**Task to carry out:**
Say how many lines of the entries below include "novo", giving nothing but that number.

**Dataset excerpts:**
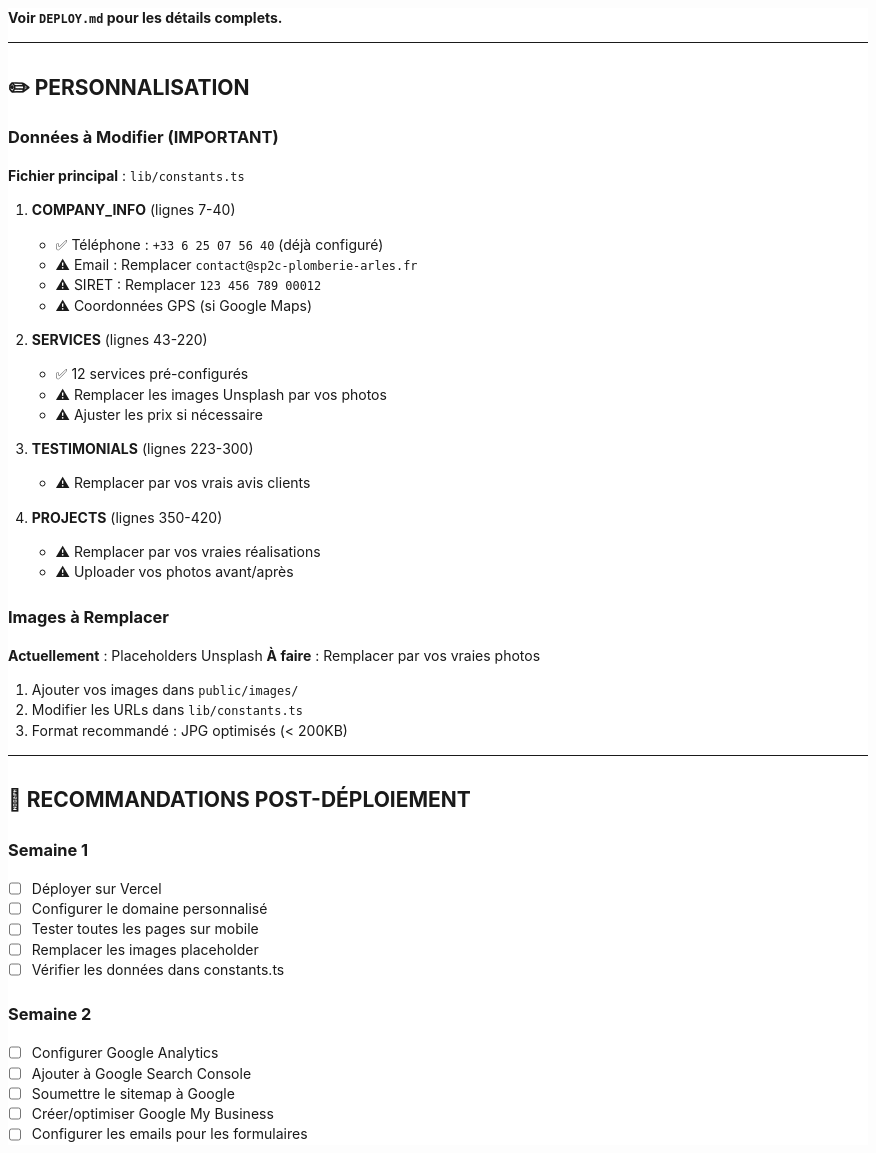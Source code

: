 **Voir `DEPLOY.md` pour les détails complets.**

---

## ✏️ PERSONNALISATION

### Données à Modifier (IMPORTANT)

**Fichier principal** : `lib/constants.ts`

1. **COMPANY_INFO** (lignes 7-40)
   - ✅ Téléphone : `+33 6 25 07 56 40` (déjà configuré)
   - ⚠️ Email : Remplacer `contact@sp2c-plomberie-arles.fr`
   - ⚠️ SIRET : Remplacer `123 456 789 00012`
   - ⚠️ Coordonnées GPS (si Google Maps)

2. **SERVICES** (lignes 43-220)
   - ✅ 12 services pré-configurés
   - ⚠️ Remplacer les images Unsplash par vos photos
   - ⚠️ Ajuster les prix si nécessaire

3. **TESTIMONIALS** (lignes 223-300)
   - ⚠️ Remplacer par vos vrais avis clients

4. **PROJECTS** (lignes 350-420)
   - ⚠️ Remplacer par vos vraies réalisations
   - ⚠️ Uploader vos photos avant/après

### Images à Remplacer

**Actuellement** : Placeholders Unsplash
**À faire** : Remplacer par vos vraies photos

1. Ajouter vos images dans `public/images/`
2. Modifier les URLs dans `lib/constants.ts`
3. Format recommandé : JPG optimisés (< 200KB)

---

## 🎯 RECOMMANDATIONS POST-DÉPLOIEMENT

### Semaine 1

- [ ] Déployer sur Vercel
- [ ] Configurer le domaine personnalisé
- [ ] Tester toutes les pages sur mobile
- [ ] Remplacer les images placeholder
- [ ] Vérifier les données dans constants.ts

### Semaine 2

- [ ] Configurer Google Analytics
- [ ] Ajouter à Google Search Console
- [ ] Soumettre le sitemap à Google
- [ ] Créer/optimiser Google My Business
- [ ] Configurer les emails pour les formulaires
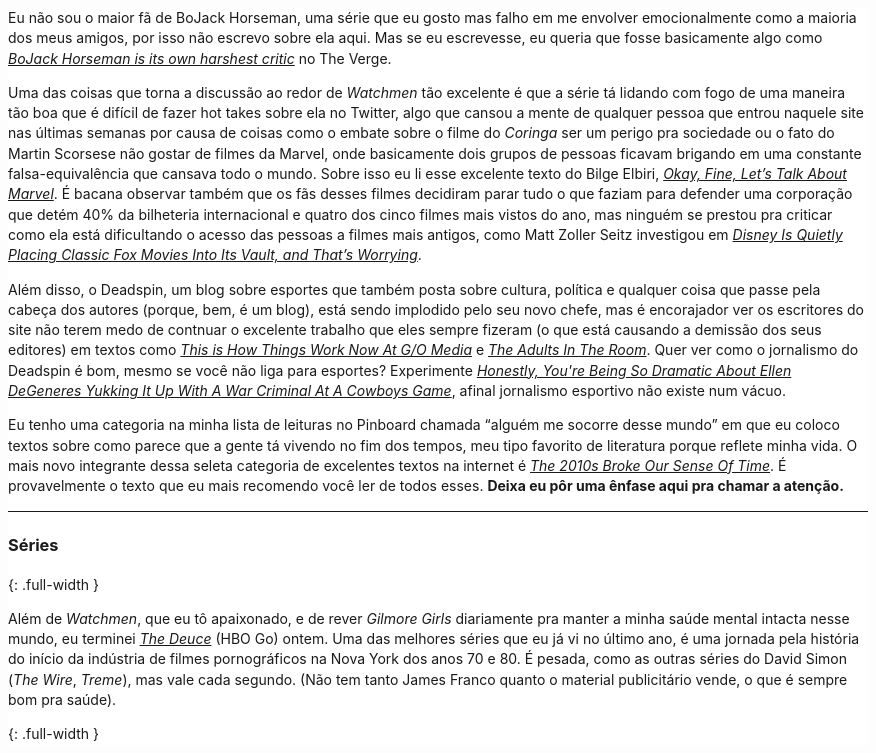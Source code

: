 Eu não sou o maior fã de BoJack Horseman, uma série que eu gosto mas falho em me envolver emocionalmente como a maioria dos meus amigos, por isso não escrevo sobre ela aqui. Mas se eu escrevesse, eu queria que fosse basicamente algo como [_BoJack Horseman is its own harshest critic_](https://www.theverge.com/2019/10/29/20936440/bojack-horseman-season-6-netflix-final) no The Verge.

Uma das coisas que torna a discussão ao redor de _Watchmen_ tão excelente é que a série tá lidando com fogo de uma maneira tão boa que é difícil de fazer hot takes sobre ela no Twitter, algo que cansou a mente de qualquer pessoa que entrou naquele site nas últimas semanas por causa de coisas como o embate sobre o filme do _Coringa_ ser um perigo pra sociedade ou o fato do Martin Scorsese não gostar de filmes da Marvel, onde basicamente dois grupos de pessoas ficavam brigando em uma constante falsa-equivalência que cansava todo o mundo. Sobre isso eu li esse excelente texto do Bilge Elbiri, [_Okay, Fine, Let’s Talk About Marvel_](https://www.vulture.com/2019/10/ok-fine-lets-talk-about-marvel-vs-martin-scorsese.html). É bacana observar também que os fãs desses filmes decidiram parar tudo o que faziam para defender uma corporação que detém 40% da bilheteria internacional e quatro dos cinco filmes mais vistos do ano, mas ninguém se prestou pra criticar como ela está dificultando o acesso das pessoas a filmes mais antigos, como Matt Zoller Seitz investigou em [_Disney Is Quietly Placing Classic Fox Movies Into Its Vault, and That’s Worrying_](https://www.vulture.com/2019/10/disney-is-quietly-placing-classic-fox-movies-into-its-vault.html).

Além disso, o Deadspin, um blog sobre esportes que também posta sobre cultura, política e qualquer coisa que passe pela cabeça dos autores (porque, bem, é um blog), está sendo implodido pelo seu novo chefe, mas é encorajador ver os escritores do site não terem medo de contnuar o excelente trabalho que eles sempre fizeram (o que está causando a demissão dos seus editores) em textos como [_This is How Things Work Now At G/O Media_](https://deadspin.com/this-is-how-things-work-now-at-g-o-media-1836908201) e [_The Adults In The Room_](https://theconcourse.deadspin.com/the-adults-in-the-room-1837487584). Quer ver como o jornalismo do Deadspin é bom, mesmo se você não liga para esportes? Experimente [_Honestly, You're Being So Dramatic About Ellen DeGeneres Yukking It Up With A War Criminal At A Cowboys Game_](https://deadspin.com/honestly-youre-being-so-dramatic-about-ellen-degeneres-1838894163), afinal jornalismo esportivo não existe num vácuo.

Eu tenho uma categoria na minha lista de leituras no Pinboard chamada “alguém me socorre desse mundo” em que eu coloco textos sobre como parece que a gente tá vivendo no fim dos tempos, meu tipo favorito de literatura porque reflete minha vida. O mais novo integrante dessa seleta categoria de excelentes textos na internet é [_The 2010s Broke Our Sense Of Time_](https://www.buzzfeednews.com/article/katherinemiller/the-2010s-have-broken-our-sense-of-time). É provavelmente o texto que eu mais recomendo você ler de todos esses. **Deixa eu pôr uma ênfase aqui pra chamar a atenção.**

---

### Séries

{: .full-width }

<iframe width="806" height="453" src="https://www.youtube-nocookie.com/embed/mvC2FEnkY0w"  allow="accelerometer; autoplay; encrypted-media; gyroscope; picture-in-picture" allowfullscreen></iframe>

Além de _Watchmen_, que eu tô apaixonado, e de rever _Gilmore Girls_ diariamente pra manter a minha saúde mental intacta nesse mundo, eu terminei [_The Deuce_](https://www.hbogo.com.br/content/d76463ec-8b56-11e7-80ea-0050569a010f) (HBO Go) ontem. Uma das melhores séries que eu já vi no último ano, é uma jornada pela história do início da indústria de filmes pornográficos na Nova York dos anos 70 e 80. É pesada, como as outras séries do David Simon (_The Wire_, _Treme_), mas vale cada segundo. (Não tem tanto James Franco quanto o material publicitário vende, o que é sempre bom pra saúde).

{: .full-width }
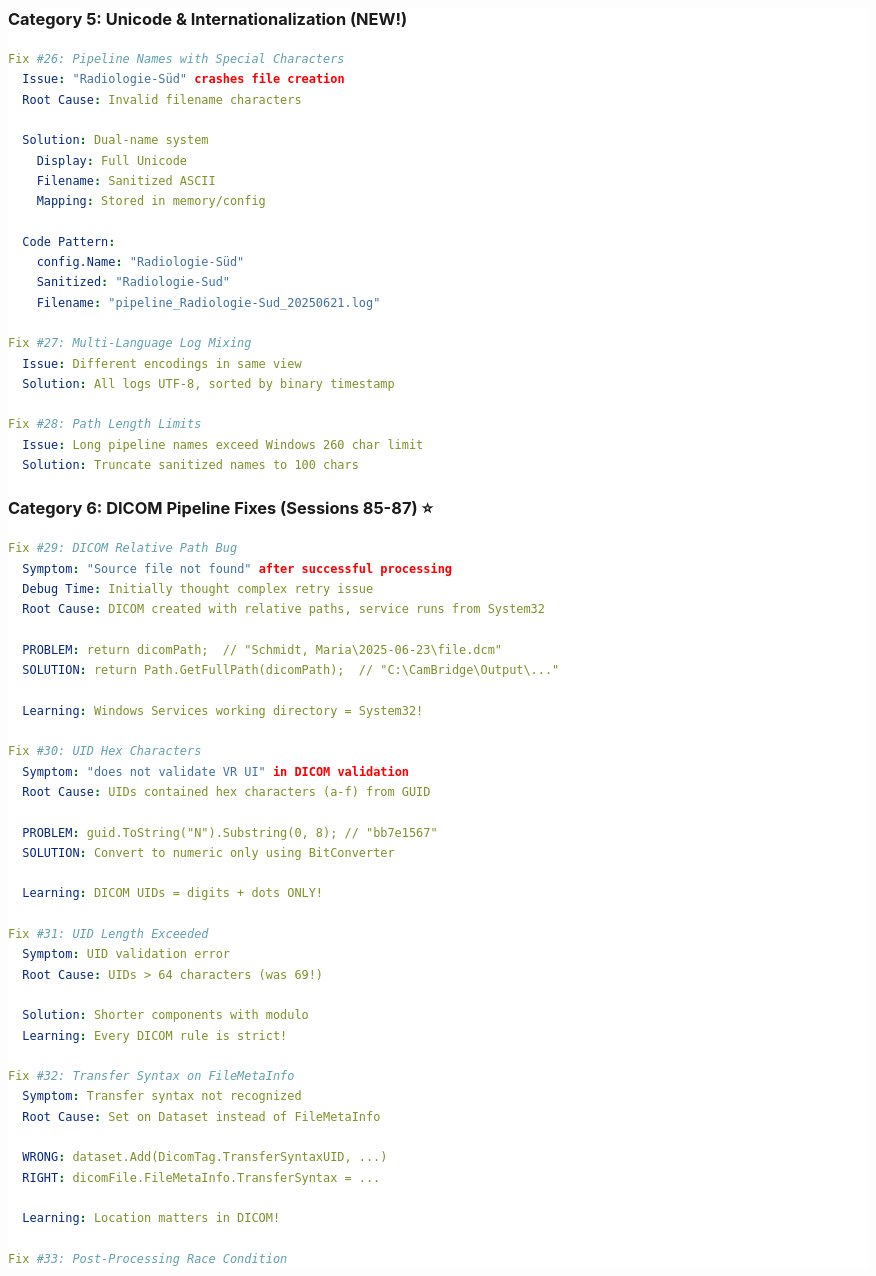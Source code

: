 ### Category 5: Unicode & Internationalization (NEW!)
```yaml
Fix #26: Pipeline Names with Special Characters
  Issue: "Radiologie-Süd" crashes file creation
  Root Cause: Invalid filename characters
  
  Solution: Dual-name system
    Display: Full Unicode
    Filename: Sanitized ASCII
    Mapping: Stored in memory/config
  
  Code Pattern:
    config.Name: "Radiologie-Süd"
    Sanitized: "Radiologie-Sud"
    Filename: "pipeline_Radiologie-Sud_20250621.log"
    
Fix #27: Multi-Language Log Mixing
  Issue: Different encodings in same view
  Solution: All logs UTF-8, sorted by binary timestamp
  
Fix #28: Path Length Limits
  Issue: Long pipeline names exceed Windows 260 char limit
  Solution: Truncate sanitized names to 100 chars
```

### Category 6: DICOM Pipeline Fixes (Sessions 85-87) ⭐
```yaml
Fix #29: DICOM Relative Path Bug
  Symptom: "Source file not found" after successful processing
  Debug Time: Initially thought complex retry issue
  Root Cause: DICOM created with relative paths, service runs from System32
  
  PROBLEM: return dicomPath;  // "Schmidt, Maria\2025-06-23\file.dcm"
  SOLUTION: return Path.GetFullPath(dicomPath);  // "C:\CamBridge\Output\..."
  
  Learning: Windows Services working directory = System32!

Fix #30: UID Hex Characters
  Symptom: "does not validate VR UI" in DICOM validation
  Root Cause: UIDs contained hex characters (a-f) from GUID
  
  PROBLEM: guid.ToString("N").Substring(0, 8); // "bb7e1567"
  SOLUTION: Convert to numeric only using BitConverter
  
  Learning: DICOM UIDs = digits + dots ONLY!

Fix #31: UID Length Exceeded
  Symptom: UID validation error
  Root Cause: UIDs > 64 characters (was 69!)
  
  Solution: Shorter components with modulo
  Learning: Every DICOM rule is strict!

Fix #32: Transfer Syntax on FileMetaInfo
  Symptom: Transfer syntax not recognized
  Root Cause: Set on Dataset instead of FileMetaInfo
  
  WRONG: dataset.Add(DicomTag.TransferSyntaxUID, ...)
  RIGHT: dicomFile.FileMetaInfo.TransferSyntax = ...
  
  Learning: Location matters in DICOM!

Fix #33: Post-Processing Race Condition
```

**Response to the exercise:**
2